What this task involves:
From the entries below, reproduce exactly the line containing "Thử áp dụng", the line containing "Như vậy là chúng", and every line in between, with nothing added.

(Collection entries)
___
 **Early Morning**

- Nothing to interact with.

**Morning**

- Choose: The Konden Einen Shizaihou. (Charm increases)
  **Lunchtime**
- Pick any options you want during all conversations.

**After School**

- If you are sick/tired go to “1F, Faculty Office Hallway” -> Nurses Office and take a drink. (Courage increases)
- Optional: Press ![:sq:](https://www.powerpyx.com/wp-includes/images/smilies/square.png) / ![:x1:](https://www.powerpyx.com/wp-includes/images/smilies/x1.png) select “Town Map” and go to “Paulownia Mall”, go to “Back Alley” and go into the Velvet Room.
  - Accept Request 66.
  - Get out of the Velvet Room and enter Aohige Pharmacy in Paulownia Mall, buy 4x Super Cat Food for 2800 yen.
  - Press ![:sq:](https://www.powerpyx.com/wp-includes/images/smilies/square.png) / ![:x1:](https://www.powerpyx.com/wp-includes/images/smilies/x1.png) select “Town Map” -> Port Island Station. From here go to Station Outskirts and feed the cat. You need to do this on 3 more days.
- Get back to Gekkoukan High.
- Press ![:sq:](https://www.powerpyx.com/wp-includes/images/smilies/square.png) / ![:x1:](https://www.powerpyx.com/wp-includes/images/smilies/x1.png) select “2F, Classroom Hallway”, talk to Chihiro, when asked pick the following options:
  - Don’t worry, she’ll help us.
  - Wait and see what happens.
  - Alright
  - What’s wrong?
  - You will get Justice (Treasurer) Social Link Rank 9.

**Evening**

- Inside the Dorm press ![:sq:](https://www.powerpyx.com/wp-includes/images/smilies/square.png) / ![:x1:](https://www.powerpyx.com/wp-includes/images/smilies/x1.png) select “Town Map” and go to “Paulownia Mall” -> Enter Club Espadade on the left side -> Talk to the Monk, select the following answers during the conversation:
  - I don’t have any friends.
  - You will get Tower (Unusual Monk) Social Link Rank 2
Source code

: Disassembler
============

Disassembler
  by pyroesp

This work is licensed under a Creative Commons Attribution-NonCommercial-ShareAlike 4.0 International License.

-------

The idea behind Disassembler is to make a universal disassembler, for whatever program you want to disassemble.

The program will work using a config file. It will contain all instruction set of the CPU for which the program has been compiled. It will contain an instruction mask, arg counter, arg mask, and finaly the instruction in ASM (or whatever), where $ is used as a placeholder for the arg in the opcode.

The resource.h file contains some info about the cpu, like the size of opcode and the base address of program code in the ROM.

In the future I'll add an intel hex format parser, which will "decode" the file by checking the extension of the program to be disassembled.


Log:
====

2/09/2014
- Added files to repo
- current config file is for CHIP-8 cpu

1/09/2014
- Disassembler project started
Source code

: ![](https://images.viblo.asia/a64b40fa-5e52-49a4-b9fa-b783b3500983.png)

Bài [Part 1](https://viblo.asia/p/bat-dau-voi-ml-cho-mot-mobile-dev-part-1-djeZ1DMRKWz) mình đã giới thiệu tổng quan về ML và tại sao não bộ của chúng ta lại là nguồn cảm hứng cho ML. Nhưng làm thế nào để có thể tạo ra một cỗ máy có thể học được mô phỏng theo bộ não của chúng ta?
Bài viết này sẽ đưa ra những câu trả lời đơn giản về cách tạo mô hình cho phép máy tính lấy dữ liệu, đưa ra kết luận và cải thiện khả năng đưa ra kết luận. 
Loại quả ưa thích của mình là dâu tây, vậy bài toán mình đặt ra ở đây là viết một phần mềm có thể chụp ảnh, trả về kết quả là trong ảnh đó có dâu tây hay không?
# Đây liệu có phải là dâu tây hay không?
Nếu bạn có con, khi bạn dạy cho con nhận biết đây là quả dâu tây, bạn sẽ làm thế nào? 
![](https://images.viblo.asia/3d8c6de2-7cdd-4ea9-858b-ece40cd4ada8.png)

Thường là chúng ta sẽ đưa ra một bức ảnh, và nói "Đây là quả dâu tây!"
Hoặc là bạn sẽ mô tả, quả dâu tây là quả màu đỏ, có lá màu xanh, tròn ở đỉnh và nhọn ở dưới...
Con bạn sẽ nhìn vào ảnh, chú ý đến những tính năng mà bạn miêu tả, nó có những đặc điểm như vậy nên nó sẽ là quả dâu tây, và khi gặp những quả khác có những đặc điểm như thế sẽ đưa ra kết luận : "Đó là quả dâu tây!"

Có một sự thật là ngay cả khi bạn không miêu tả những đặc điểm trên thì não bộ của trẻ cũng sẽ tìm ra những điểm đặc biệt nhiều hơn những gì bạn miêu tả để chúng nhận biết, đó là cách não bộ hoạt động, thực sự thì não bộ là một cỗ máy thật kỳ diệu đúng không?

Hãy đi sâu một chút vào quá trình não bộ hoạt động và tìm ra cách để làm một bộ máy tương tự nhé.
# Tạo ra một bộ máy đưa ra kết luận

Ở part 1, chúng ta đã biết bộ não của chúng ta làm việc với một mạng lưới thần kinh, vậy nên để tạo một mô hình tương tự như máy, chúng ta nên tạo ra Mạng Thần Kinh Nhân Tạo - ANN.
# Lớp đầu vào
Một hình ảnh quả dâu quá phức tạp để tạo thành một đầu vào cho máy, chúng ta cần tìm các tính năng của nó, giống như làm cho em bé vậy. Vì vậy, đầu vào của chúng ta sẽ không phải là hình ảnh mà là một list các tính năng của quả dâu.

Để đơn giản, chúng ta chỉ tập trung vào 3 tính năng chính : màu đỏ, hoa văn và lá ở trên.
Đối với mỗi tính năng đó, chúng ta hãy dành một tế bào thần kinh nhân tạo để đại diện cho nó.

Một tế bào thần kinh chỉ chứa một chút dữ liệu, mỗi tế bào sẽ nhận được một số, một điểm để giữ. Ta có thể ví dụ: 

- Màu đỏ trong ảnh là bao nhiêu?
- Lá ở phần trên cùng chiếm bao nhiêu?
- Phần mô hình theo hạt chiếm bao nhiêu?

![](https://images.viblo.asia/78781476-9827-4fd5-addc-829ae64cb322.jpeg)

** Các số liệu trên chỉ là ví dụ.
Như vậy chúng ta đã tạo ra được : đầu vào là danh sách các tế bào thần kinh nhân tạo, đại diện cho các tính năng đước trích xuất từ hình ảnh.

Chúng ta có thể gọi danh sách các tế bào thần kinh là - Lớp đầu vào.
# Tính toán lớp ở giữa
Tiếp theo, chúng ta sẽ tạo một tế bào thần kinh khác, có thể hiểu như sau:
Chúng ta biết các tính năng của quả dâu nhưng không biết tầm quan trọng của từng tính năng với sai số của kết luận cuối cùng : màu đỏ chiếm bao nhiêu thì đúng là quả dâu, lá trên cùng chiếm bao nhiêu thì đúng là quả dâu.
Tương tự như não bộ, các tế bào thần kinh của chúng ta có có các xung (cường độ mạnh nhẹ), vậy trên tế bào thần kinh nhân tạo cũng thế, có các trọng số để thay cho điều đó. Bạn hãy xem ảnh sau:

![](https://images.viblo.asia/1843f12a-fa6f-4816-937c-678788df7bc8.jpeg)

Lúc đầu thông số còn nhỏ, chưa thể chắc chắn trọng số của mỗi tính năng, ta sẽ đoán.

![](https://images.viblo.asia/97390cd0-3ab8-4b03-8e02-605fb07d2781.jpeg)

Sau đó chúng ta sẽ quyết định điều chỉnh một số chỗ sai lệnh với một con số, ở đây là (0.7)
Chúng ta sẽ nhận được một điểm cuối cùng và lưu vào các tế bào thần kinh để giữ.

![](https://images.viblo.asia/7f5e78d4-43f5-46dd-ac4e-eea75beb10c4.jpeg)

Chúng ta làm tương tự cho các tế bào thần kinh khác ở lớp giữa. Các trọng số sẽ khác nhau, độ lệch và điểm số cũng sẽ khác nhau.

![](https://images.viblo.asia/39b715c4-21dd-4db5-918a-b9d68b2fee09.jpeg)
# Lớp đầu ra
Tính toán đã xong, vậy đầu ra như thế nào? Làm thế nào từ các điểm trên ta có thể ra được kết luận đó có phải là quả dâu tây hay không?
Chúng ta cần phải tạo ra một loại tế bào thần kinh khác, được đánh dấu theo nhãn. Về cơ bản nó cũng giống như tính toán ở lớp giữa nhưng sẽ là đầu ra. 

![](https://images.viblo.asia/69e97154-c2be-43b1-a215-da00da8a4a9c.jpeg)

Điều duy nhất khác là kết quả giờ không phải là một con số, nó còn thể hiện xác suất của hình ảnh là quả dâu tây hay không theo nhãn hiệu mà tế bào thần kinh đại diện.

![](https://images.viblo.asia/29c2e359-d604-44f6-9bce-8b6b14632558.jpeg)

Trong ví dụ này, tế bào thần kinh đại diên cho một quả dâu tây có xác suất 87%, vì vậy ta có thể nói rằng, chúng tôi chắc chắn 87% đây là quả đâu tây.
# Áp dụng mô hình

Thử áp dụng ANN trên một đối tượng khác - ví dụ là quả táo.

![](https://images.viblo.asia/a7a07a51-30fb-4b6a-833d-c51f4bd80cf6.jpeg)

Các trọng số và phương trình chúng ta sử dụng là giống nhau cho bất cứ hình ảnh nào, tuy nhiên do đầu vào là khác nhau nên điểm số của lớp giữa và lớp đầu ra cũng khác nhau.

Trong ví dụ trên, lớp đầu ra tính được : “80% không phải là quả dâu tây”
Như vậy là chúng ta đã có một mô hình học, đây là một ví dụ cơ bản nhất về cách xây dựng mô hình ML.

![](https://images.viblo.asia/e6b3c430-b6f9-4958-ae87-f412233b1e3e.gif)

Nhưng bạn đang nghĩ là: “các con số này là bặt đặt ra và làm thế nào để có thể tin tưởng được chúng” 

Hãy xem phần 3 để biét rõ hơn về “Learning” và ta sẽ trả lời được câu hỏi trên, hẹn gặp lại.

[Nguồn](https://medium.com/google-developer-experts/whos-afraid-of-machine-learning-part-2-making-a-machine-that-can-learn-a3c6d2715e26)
___
Worked solution:
Thử áp dụng ANN trên một đối tượng khác - ví dụ là quả táo.

![](https://images.viblo.asia/a7a07a51-30fb-4b6a-833d-c51f4bd80cf6.jpeg)

Các trọng số và phương trình chúng ta sử dụng là giống nhau cho bất cứ hình ảnh nào, tuy nhiên do đầu vào là khác nhau nên điểm số của lớp giữa và lớp đầu ra cũng khác nhau.

Trong ví dụ trên, lớp đầu ra tính được : “80% không phải là quả dâu tây”
Như vậy là chúng ta đã có một mô hình học, đây là một ví dụ cơ bản nhất về cách xây dựng mô hình ML.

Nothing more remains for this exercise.